Le Routard est rangé dans mon sac à dos. Je m'arrête parfois pour faire des photos, mais je cherche à avancer à l'aveuglette. Je reste un moment dans un Starbuck Coffee de la Catherine: malgré tout, je dois travailler A l'ami qui ne m'a pas sauvé la vie d'Hervé Guibert. Mais mon esprit est ailleurs; il traverse les rues bourdonnantes de Montréal. Je reprends ma route, et me retrouve par le plus grand des hasards dans le Quartier Saint Laurent, portion de la ville grandement habitée par des immigrés de confession musulmane. Je rentre dans un magasin de vêtements et parle une bonne demie-heure avec une mère indienne originaire de Bangalore. Nous échangeons nos souvenirs de l'Inde, et elle me parle avec émerveillement de ce beau pays qu'est le Canada, dans un anglais ô combien malmené. Je repars avec le sourire aux lèvres, pour me rendre compte que je me suis perdu. Et ça, ce que j'aime! Je ne me perds que rarement, ayant un sens de l'orientation assez développé. Je ne sais pas où je suis, n'ai aucun repère, et avance dans un sens qui ne me dit absolument rien. Où vais-je arriver? Je ne sais pas, et j'aime ce vide qui m'habite. Juste profiter du quartier, qui en soi n'a rien d'intéressant; les rues sont désertes, et j'avance libre de toute contrainte géographique. Finalement, je débarque dans le Quartier latin, coin sympa et assez mouvementé le soir. J'aperçois un théâtre où Ginette Reno se produit durant la fin de semaine. Pensée pour ma grand-mère, qui voudrait que je lui ramène une chanson de cette chanteuse... Au final, il est 19h30, et je me rends sur l'avenue Henri-Julien, prêt du Mont Royal, où Charles, un monsieur de 48 ans, m'héberge gracieusement pour cette nuit.
Après une nuit réparatrice, et un accueil chaleureux, je reprends ma route, en ce samedi 2 Octobre. Je passe à côté de la maison de Michel Tremblay (ah....) et décide de continuer mon exploration du monde romanesque de ce dernier en passant un moment au Parc Lafontaine. Des écureuils absolument pas farouches s'approchent de moi, je m'amuse à les prendre en photo. Les arbres sont magnifiques, la lumière du matin les éclaire avec simplicité. Marche silencieuse.

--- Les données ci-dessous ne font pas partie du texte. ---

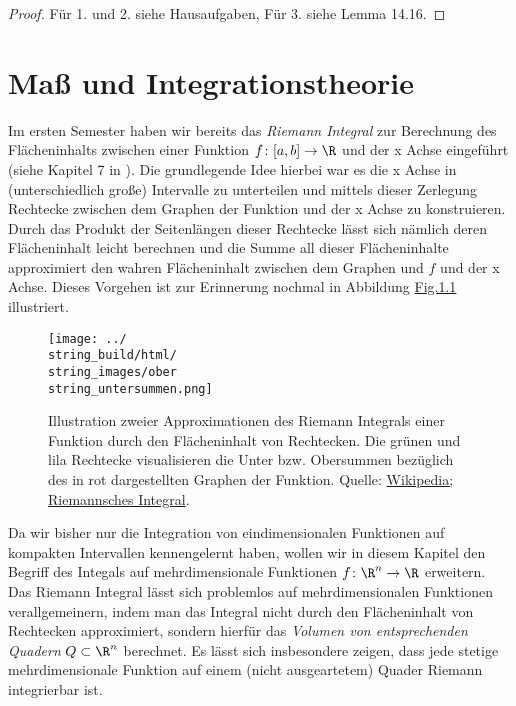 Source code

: \documentclass[letterpaper,10pt,english]{jupyterBook}
\begin{document}
\begin{proof}
 Für 1. und 2. siehe Hausaufgaben, Für 3. siehe \cite{Lee03} Lemma 14.16.
\end{proof}


\chapter{Maß  und Integrationstheorie}
\label{\detokenize{masstheorie/intro_masstheorie:masz-und-integrationstheorie}}\label{\detokenize{masstheorie/intro_masstheorie::doc}}
\par
Im ersten Semester haben wir bereits das \emph{Riemann Integral} zur Berechnung des Flächeninhalts zwischen einer Funktion \(f \colon [a,b] \rightarrow \R\) und der x Achse eingeführt (siehe Kapitel 7 in \cite{Bur20}).
Die grundlegende Idee hierbei war es die x Achse in (unterschiedlich große) Intervalle zu unterteilen und mittels dieser Zerlegung Rechtecke zwischen dem Graphen der Funktion und der x Achse zu konstruieren.
Durch das Produkt der Seitenlängen dieser Rechtecke lässt sich nämlich deren Flächeninhalt leicht berechnen und die Summe all dieser Flächeninhalte approximiert den wahren Flächeninhalt zwischen dem Graphen und \(f\) und der x Achse.
Dieses Vorgehen ist zur Erinnerung nochmal in Abbildung \hyperref[\detokenize{masstheorie/intro_masstheorie:fig-riemann-integral}]{Fig.\@ \ref{\detokenize{masstheorie/intro_masstheorie:fig-riemann-integral}}} illustriert.

\begin{figure}[htbp]
\centering


\noindent\texttt{[image: ../\\string\_build/html/\\string\_images/ober\\string\_untersummen.png]}
\caption{Illustration zweier Approximationen des Riemann Integrals einer Funktion durch den Flächeninhalt von Rechtecken. Die grünen und lila Rechtecke visualisieren die Unter  bzw. Obersummen bezüglich des in rot dargestellten Graphen der Funktion. Quelle: \href{https://de.wikipedia.org/wiki/Riemannsches\_Integral}{Wikipedia; Riemannsches Integral}.}\label{\detokenize{masstheorie/intro_masstheorie:fig-riemann-integral}}\end{figure}

\par
Da wir bisher nur die Integration von eindimensionalen Funktionen auf kompakten Intervallen kennengelernt haben, wollen wir in diesem Kapitel den Begriff des Integals auf mehrdimensionale Funktionen \(f \colon \R^n \rightarrow \R\) erweitern.
Das Riemann Integral lässt sich problemlos auf mehrdimensionalen Funktionen verallgemeinern, indem man das Integral nicht durch den Flächeninhalt von Rechtecken approximiert, sondern hierfür das \emph{Volumen von entsprechenden Quadern} \(Q \subset \R^n\) berechnet.
Es lässt sich insbesondere zeigen, dass jede stetige mehrdimensionale Funktion auf einem (nicht ausgeartetem) Quader Riemann integrierbar ist.
\end{document}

12h, Station de métro Sherbrooke. J'ai rendez-vous avec Sébastien, que je n'ai pas revu depuis bien quatre mois. Sébastien est maintenant à l'Université de Montréal en maîtrise d'orthophonie. Nous passons le reste de la journée ensemble, ainsi que la soirée et la nuit, il m'héberge chez lui, dans le Quartier latin. Mais avant tout, nous allons au marché Jean Talon en prendre plein les mirettes de couleurs et de senteurs. Petite crispation au coeur, quand nous entrons dans une fromagerie et examinons le prix des fromages: 32 CA$ le prix d'un reblochon, cela fait mal! Nous mangeons au marché: Seb une moussaka, moi une tourtière, avec un bouillon de légumes excellent.
Seb m'abandonne deux heures. J'en profite pour travailler encore sur Guibert et son écriture du Sida. J'écris aussi tout ce qui s'est passé en 24 heures. Deux pages plus tard, et un Venti Mokka terminé, je rejoins mon ami au Métro Côte des Neiges. Défi de l'après-midi: le Mont-Royal. Tout d'abord, nous montons à l'Oratoire St Joseph, église construite sur la fin du XIXème siècle, qu'on associe souvent au duomo de Florence, notamment pour sa coupole. Mais derrière l'architecture classique de l'extérieur, l'intérieur, lui, expérimente une construction plus... géomètrique. Promenade dans l'edifice, silence qui se fait, apaisant.
Passé l'Oratoire, nous prenons la Côte des Neiges, qui nous emmène devant le Cimetière du même nom, le plus grand cimetière catholique nord-américain. J'ai dans l'intention de trouver la tombe d'Emile Nelligan, grand poète québécois de la fin du XIXème siècle. A cette occasion, j'ai même amené avec moi son recueil de poèmes, pour lire devant sa pierre quelques uns de ses vers. Sébastien est moins emballé, et finalement, nous ne trouverons pas la tombe. Nous marchons néanmoins dans le cimetière, à travers les allées désertes et éclairées par la fin de l'après-midi. La nature est magnifique, et le charme quoique morbide de la place ajoute à l'instant un sentiment de sérénité. Bien que nous nous amusions des noms inscrits sur les plaques commémoratives (la Jeunesse est morte!), le lieu nous touche.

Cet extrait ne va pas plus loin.